段旭阳没有看他,一扯被子,把胖脸埋在了雪白的被单里,一声不吭。“我这边实在是没空,你姑父年前摔倒脑袋,现在后遗症还没好,经常得来复查,我白天得去送货晚上还得照顾你姑父,一个人又不能掰成俩来用,是吧?你从小也和旭阳一起长大,跟他亲哥没啥两样,现在旭阳腿脚不方便,你院了帮他补补课,平时也在家照顾照顾他,这腿骨折啊可是得好好修养,不然骨头长不好走路都没法……

面前的女人絮絮叨叨说了一大堆,生平第一次对他和和气气的,夏澍还有些不适应,无言地抿了抿嘴唇。

刚才老许找他的时候,他心里就有些隐隐的预感,应该是家里出了事。他所谓的家,也就是姑妈家。姑父本来就摔坏了脑袋,在家休养着,那无非就是姑妈或者段旭阳。果然,一到外面,老许就说段旭阳在学校打篮球,摔断了大腿,现在在医院急诊室,家里让他立刻过去。那时候天才刚刚暗下来,没有那么漆黑,但是老许的脸色跟锅底似的。说完这句话,夏澍没有转身就走,他等了等,果然又听老许问:“你那个人工智能大赛决赛是在几号?”

“下周六。"夏澍道:“还没找您请假。”“不用请了,你姑妈给你请了。“老许没好气道:“她给你请了一个月的假,让你不要去学校了专门照顾你弟弟。我不太清楚你家的情况,这个假我也暂时没批,你先回去和家里商量一下吧。虽然家里出了事请几天假无可厚非,但是你这个比赛也很重要,最好两边都别耽误,知道吗?”这句话在少年心里回荡了很久,直到他下了地铁,来到病房前,脑海里还是那句“她给你请了一个月的假”。一个月,他不能去学校,更别说去北津了,那场准备许久的比赛,也彻底成了泡影。

为什么?

为什么不和他商量?

为什么总是这样草率地对待他的人生?

见少年不吭声,姑妈终于耐心心耗尽,挤压了一整天的恶气悉数爆发出来,语气陡然变得尖利剌耳:“你聋了还是哑巴了?从刚才起进到屋里,旭阳躺在病床上,你连句问候都没有,我们家养你这么大,给你吃给你穿,就养出个这样的白眼狼?!”

女人的声音像把匕首,轻易就刺破了空气,引得病床上的其他人频频侧目。夏澍看着有些恼火的姑妈,语气清淡:“你给许老师打电话请假了,是吗?”姑妈心心虚地一顿,继而又理所当然道:“你姑父人还没好,旭阳又这样,你不留在家里帮忙,难道要眼睁睁看着我累死?再说了,你才高二,学习哪有家里的事重要?一个月而已,耽误不了你什么!”病床上的段旭阳听到这段话,突然伸手捂住耳朵,蒙在被子底下无声地颤抖着。

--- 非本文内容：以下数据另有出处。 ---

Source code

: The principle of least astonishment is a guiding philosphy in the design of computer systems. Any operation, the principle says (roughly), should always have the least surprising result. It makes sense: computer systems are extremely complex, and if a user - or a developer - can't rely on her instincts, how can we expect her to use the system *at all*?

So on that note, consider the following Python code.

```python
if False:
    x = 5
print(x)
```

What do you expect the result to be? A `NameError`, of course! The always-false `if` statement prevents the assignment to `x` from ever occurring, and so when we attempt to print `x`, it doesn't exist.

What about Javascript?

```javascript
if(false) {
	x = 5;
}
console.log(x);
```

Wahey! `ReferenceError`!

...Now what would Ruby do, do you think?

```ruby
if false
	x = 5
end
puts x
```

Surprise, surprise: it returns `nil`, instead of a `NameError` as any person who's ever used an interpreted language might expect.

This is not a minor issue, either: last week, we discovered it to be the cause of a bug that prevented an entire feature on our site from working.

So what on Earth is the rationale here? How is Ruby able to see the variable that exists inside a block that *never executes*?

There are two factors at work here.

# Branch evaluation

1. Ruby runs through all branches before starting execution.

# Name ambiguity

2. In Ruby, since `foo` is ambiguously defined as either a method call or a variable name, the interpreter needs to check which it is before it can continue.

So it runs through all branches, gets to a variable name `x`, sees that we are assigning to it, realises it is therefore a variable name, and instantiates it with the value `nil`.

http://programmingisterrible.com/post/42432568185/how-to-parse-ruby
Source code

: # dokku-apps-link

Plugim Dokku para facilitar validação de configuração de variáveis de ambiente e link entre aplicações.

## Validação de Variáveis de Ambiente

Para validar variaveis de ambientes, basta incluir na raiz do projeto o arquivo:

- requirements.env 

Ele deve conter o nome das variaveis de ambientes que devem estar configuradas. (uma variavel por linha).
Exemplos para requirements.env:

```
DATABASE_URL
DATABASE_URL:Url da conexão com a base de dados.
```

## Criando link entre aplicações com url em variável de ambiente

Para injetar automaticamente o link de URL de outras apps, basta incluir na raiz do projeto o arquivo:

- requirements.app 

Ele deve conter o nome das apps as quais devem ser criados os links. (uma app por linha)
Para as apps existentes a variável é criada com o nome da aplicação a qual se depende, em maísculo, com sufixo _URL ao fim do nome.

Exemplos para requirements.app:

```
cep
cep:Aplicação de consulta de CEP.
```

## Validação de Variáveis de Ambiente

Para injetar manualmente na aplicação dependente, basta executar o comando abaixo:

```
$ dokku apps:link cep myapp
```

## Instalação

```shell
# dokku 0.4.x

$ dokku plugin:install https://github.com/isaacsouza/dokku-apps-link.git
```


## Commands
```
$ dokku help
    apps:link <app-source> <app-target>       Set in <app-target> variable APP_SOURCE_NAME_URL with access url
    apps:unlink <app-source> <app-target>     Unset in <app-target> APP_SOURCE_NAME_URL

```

夏澍冷冷道:“平时可以,下周六我要去参加一个比赛,那天再找个人帮忙。”

“什么?下周六?“姑妈瞪大了眼睛:“那天你姑父得去医院复查,我不在家,你也不在,谁来照顾旭阳?护工可是按小时收费的,我可请不起!”“护工的钱我可以出,”夏澍的声音很冷静,却带着不容置喙的坚决:“但那两天,我必须要出去。”

“你……!!”

女人像个子弹似的一步冲到少年面前,伸手指着他的鼻子,瞪大了眼睛,被眼泪糊过的眼睫毛湿答答地皱成一团,像一堆脏兮兮的海草。“我告诉你啊夏澍,现在是这个家最难的时候,你姑父要人照顾,你弟弟也离不开人,你这个时候敢跑,就是要逼死我!你就是要我死,知道吗?”